→ Exercise directions
From the data that follows, copy every line holding the string "below".
################
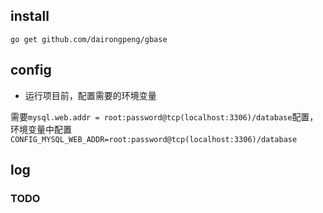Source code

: ## install

```go get github.com/dairongpeng/gbase```

## config

- 运行项目前，配置需要的环境变量

需要`mysql.web.addr = root:password@tcp(localhost:3306)/database`配置，环境变量中配置`CONFIG_MYSQL_WEB_ADDR=root:password@tcp(localhost:3306)/database`

## log

### TODO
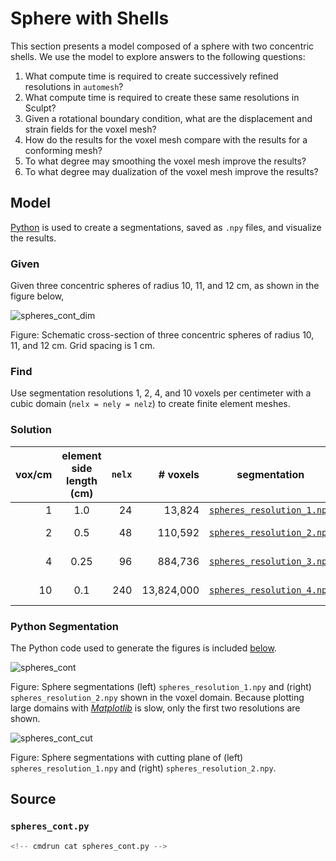 # Sphere with Shells

This section presents a model composed of a sphere with two concentric shells.
We use the model to explore answers to the following questions:

1. What compute time is required to create successively refined resolutions in `automesh`?
2. What compute time is required to create these same resolutions in Sculpt?
3. Given a rotational boundary condition, what are the displacement and strain fields for the voxel mesh?
4. How do the results for the voxel mesh compare with the results for a conforming mesh?
5. To what degree may smoothing the voxel mesh improve the results?
6. To what degree may dualization of the voxel mesh improve the results?

## Model

[Python](#source) is used to create a segmentations, saved as `.npy` files, and visualize the results.

### Given

Given three concentric spheres of radius 10, 11, and 12 cm, as shown in the figure below,

![spheres_cont_dim](img/spheres_cont_dim.png)

Figure: Schematic cross-section of three concentric spheres of radius 10, 11, and 12 cm.  Grid spacing is 1 cm.

### Find

Use segmentation resolutions 1, 2, 4, and 10 voxels per centimeter
with a cubic domain (`nelx = nely = nelz`) to create finite element meshes.

### Solution

vox/cm | element side length (cm) | `nelx` | # voxels | segmentation | file size
---: | :---: | ---: | ---: | :---: | ---:
1 | 1.0 | 24 | 13,824 | [`spheres_resolution_1.npy`](https://1drv.ms/u/s!ApVSeeLlvsE8hIdp_CmSSJa2sO_v0A?e=YEDL4V) | 14 kB
2 | 0.5 | 48 | 110,592 | [`spheres_resolution_2.npy`](https://1drv.ms/u/s!ApVSeeLlvsE8hIdsI9JAPl-R7qG3Pw?e=XGGW25) | 111 kB
4 | 0.25 | 96 | 884,736 | [`spheres_resolution_3.npy`](https://1drv.ms/u/s!ApVSeeLlvsE8hIdwZb-oC-XJNQBZ5g?e=rGqW3e) | 885 kB
10 | 0.1 | 240 | 13,824,000 | [`spheres_resolution_4.npy`](https://1drv.ms/u/s!ApVSeeLlvsE8hIdzd_KPCergFv2ppw?e=AoTVdX) | 13.78 MB

### Python Segmentation

The Python code used to generate the figures is included [below](#source).

![spheres_cont](img/spheres_cont.png)

Figure: Sphere segmentations (left) `spheres_resolution_1.npy` and (right) `spheres_resolution_2.npy` shown in the voxel domain.
Because plotting large domains with [*Matplotlib*](https://matplotlib.org)
is slow, only the first two resolutions are shown.

![spheres_cont_cut](img/spheres_cont_cut.png)

Figure: Sphere segmentations with cutting plane of (left) `spheres_resolution_1.npy` and (right) `spheres_resolution_2.npy`.

## Source

### `spheres_cont.py`

```python
<!-- cmdrun cat spheres_cont.py -->
```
################
→ Reply to the task
Given three concentric spheres of radius 10, 11, and 12 cm, as shown in the figure below,
The Python code used to generate the figures is included [below](#source).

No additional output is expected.